Temsa is a platform for automated security analysis of mobile applications.
The project is built around a control-plane backend and isolated analysis workers. Temsa.Core exposes the REST API, manages projects, uploaded artifacts, scans, scan tasks, worker events, and scan artifacts. Workers consume scan tasks from RabbitMQ, run analysis tools, upload generated artifacts to S3-compatible storage, and report progress/results back to Core.
flowchart LR
Client["API Client"] --> Core["Temsa.Core"]
Core --> Postgres["PostgreSQL"]
Core --> MinIO["MinIO / S3"]
Core --> RabbitMQ["RabbitMQ"]
RabbitMQ --> StaticWorker["Static Analysis Worker"]
RabbitMQ --> AndroidWorker["Android Dynamic Worker"]

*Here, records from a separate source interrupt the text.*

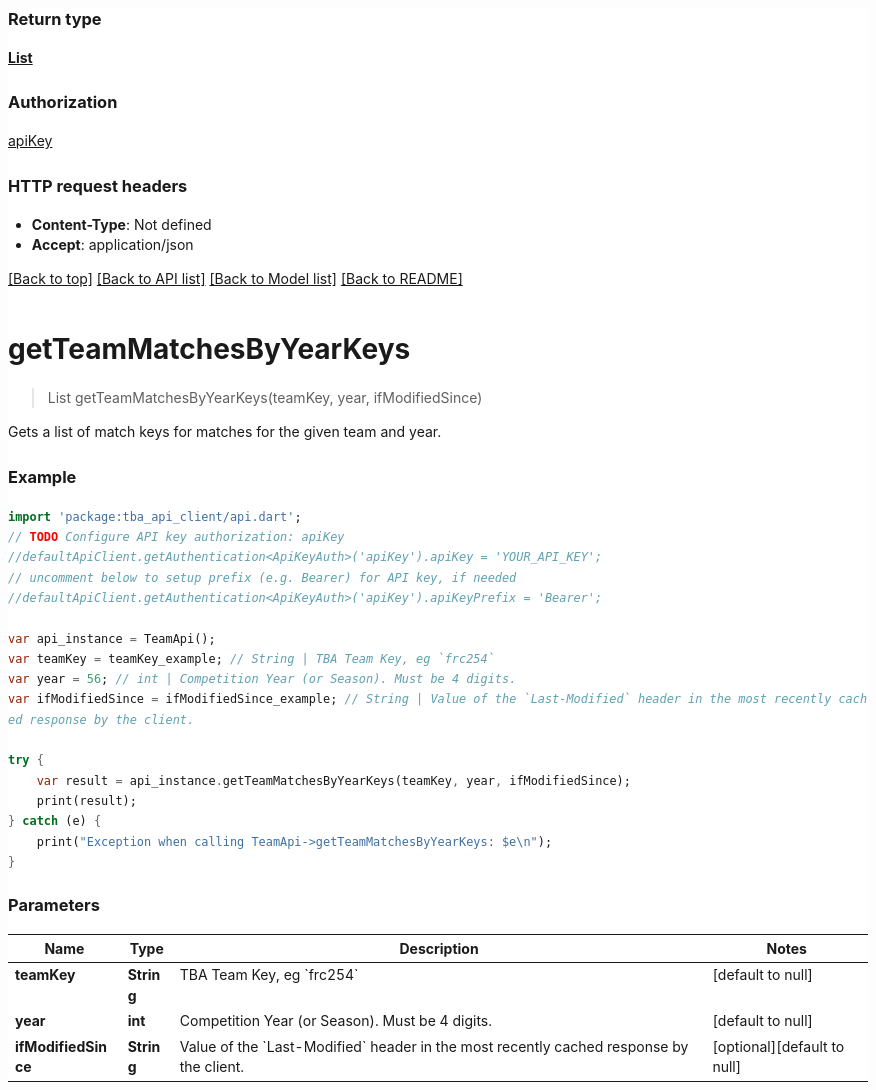 ### Return type

[**List<Match>**](Match.md)

### Authorization

[apiKey](../README.md#apiKey)

### HTTP request headers

- **Content-Type**: Not defined
- **Accept**: application/json

[[Back to top]](#) [[Back to API list]](../README.md#documentation-for-api-endpoints) [[Back to Model list]](../README.md#documentation-for-models) [[Back to README]](../README.md)

# **getTeamMatchesByYearKeys**

> List<String> getTeamMatchesByYearKeys(teamKey, year, ifModifiedSince)

Gets a list of match keys for matches for the given team and year.

### Example

```dart
import 'package:tba_api_client/api.dart';
// TODO Configure API key authorization: apiKey
//defaultApiClient.getAuthentication<ApiKeyAuth>('apiKey').apiKey = 'YOUR_API_KEY';
// uncomment below to setup prefix (e.g. Bearer) for API key, if needed
//defaultApiClient.getAuthentication<ApiKeyAuth>('apiKey').apiKeyPrefix = 'Bearer';

var api_instance = TeamApi();
var teamKey = teamKey_example; // String | TBA Team Key, eg `frc254`
var year = 56; // int | Competition Year (or Season). Must be 4 digits.
var ifModifiedSince = ifModifiedSince_example; // String | Value of the `Last-Modified` header in the most recently cached response by the client.

try {
    var result = api_instance.getTeamMatchesByYearKeys(teamKey, year, ifModifiedSince);
    print(result);
} catch (e) {
    print("Exception when calling TeamApi->getTeamMatchesByYearKeys: $e\n");
}
```

### Parameters

| Name                | Type       | Description                                                                                       | Notes                       |
| ------------------- | ---------- | ------------------------------------------------------------------------------------------------- | --------------------------- |
| **teamKey**         | **String** | TBA Team Key, eg &#x60;frc254&#x60;                                                               | [default to null]           |
| **year**            | **int**    | Competition Year (or Season). Must be 4 digits.                                                   | [default to null]           |
| **ifModifiedSince** | **String** | Value of the &#x60;Last-Modified&#x60; header in the most recently cached response by the client. | [optional][default to null] |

RabbitMQ --> IosWorker["iOS Dynamic Worker"]
StaticWorker --> MinIO
AndroidWorker --> MinIO
IosWorker --> MinIO
StaticWorker --> RabbitMQ
AndroidWorker --> RabbitMQ
IosWorker --> RabbitMQ
RabbitMQ --> Core
Temsa.Core is the backend control plane.
It is responsible for:
- project management;
- project artifact upload;
- scan creation and execution;
- scan pipeline loading;
- scan task dispatching;
- worker event processing;
- scan task status updates;
- scan artifact registration;
- API access to scan tasks, events, and artifacts.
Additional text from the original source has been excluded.